*Problem statement*.
A faithful, word-for-word copy of the records is required, and it must contain no pictures.

*Exercise data*.
-=-=-

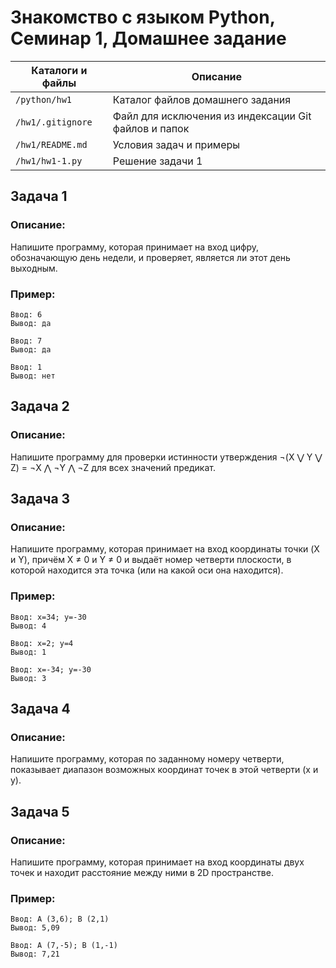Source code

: # Знакомство с языком Python, Семинар 1, Домашнее задание

Каталоги и файлы  | Описание
------------------|-----------------------------------------------------
`/python/hw1`     | Каталог файлов домашнего задания
`/hw1/.gitignore` | Файл для исключения из индексации Git файлов и папок
`/hw1/README.md`  | Условия задач и примеры
`/hw1/hw1-1.py`   | Решение задачи 1

## Задача 1

### Описание:

Напишите программу, которая принимает на вход цифру, обозначающую день недели, и проверяет, является ли этот день выходным.

### Пример:

```
Ввод: 6
Вывод: да
```
```
Ввод: 7
Вывод: да
```
```
Ввод: 1
Вывод: нет
```

## Задача 2

### Описание:

Напишите программу для проверки истинности утверждения ¬(X ⋁ Y ⋁ Z) = ¬X ⋀ ¬Y ⋀ ¬Z для всех значений предикат.

## Задача 3

### Описание:

Напишите программу, которая принимает на вход координаты точки (X и Y), причём X ≠ 0 и Y ≠ 0 и выдаёт номер четверти плоскости, в которой находится эта точка (или на какой оси она находится).

### Пример:

```
Ввод: x=34; y=-30
Вывод: 4
```
```
Ввод: x=2; y=4
Вывод: 1
```
```
Ввод: x=-34; y=-30
Вывод: 3
```

## Задача 4

### Описание:

Напишите программу, которая по заданному номеру четверти, показывает диапазон возможных координат точек в этой четверти (x и y).

## Задача 5

### Описание:

Напишите программу, которая принимает на вход координаты двух точек и находит расстояние между ними в 2D пространстве.

### Пример:

```
Ввод: A (3,6); B (2,1)
Вывод: 5,09
```
```
Ввод: A (7,-5); B (1,-1)
Вывод: 7,21
```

-=-=-

*Written response*.
Source code

: # Знакомство с языком Python, Семинар 1, Домашнее задание

Каталоги и файлы  | Описание
------------------|-----------------------------------------------------
`/python/hw1`     | Каталог файлов домашнего задания
`/hw1/.gitignore` | Файл для исключения из индексации Git файлов и папок
`/hw1/README.md`  | Условия задач и примеры
`/hw1/hw1-1.py`   | Решение задачи 1

## Задача 1

### Описание:

Напишите программу, которая принимает на вход цифру, обозначающую день недели, и проверяет, является ли этот день выходным.

### Пример:

```
Ввод: 6
Вывод: да
```
```
Ввод: 7
Вывод: да
```
```
Ввод: 1
Вывод: нет
```

## Задача 2

### Описание:

Напишите программу для проверки истинности утверждения ¬(X ⋁ Y ⋁ Z) = ¬X ⋀ ¬Y ⋀ ¬Z для всех значений предикат.

## Задача 3

### Описание:

Напишите программу, которая принимает на вход координаты точки (X и Y), причём X ≠ 0 и Y ≠ 0 и выдаёт номер четверти плоскости, в которой находится эта точка (или на какой оси она находится).

### Пример:

```
Ввод: x=34; y=-30
Вывод: 4
```
```
Ввод: x=2; y=4
Вывод: 1
```
```
Ввод: x=-34; y=-30
Вывод: 3
```

## Задача 4

### Описание:

Напишите программу, которая по заданному номеру четверти, показывает диапазон возможных координат точек в этой четверти (x и y).

## Задача 5

### Описание:

Напишите программу, которая принимает на вход координаты двух точек и находит расстояние между ними в 2D пространстве.

### Пример:

```
Ввод: A (3,6); B (2,1)
Вывод: 5,09
```
```
Ввод: A (7,-5); B (1,-1)
Вывод: 7,21
```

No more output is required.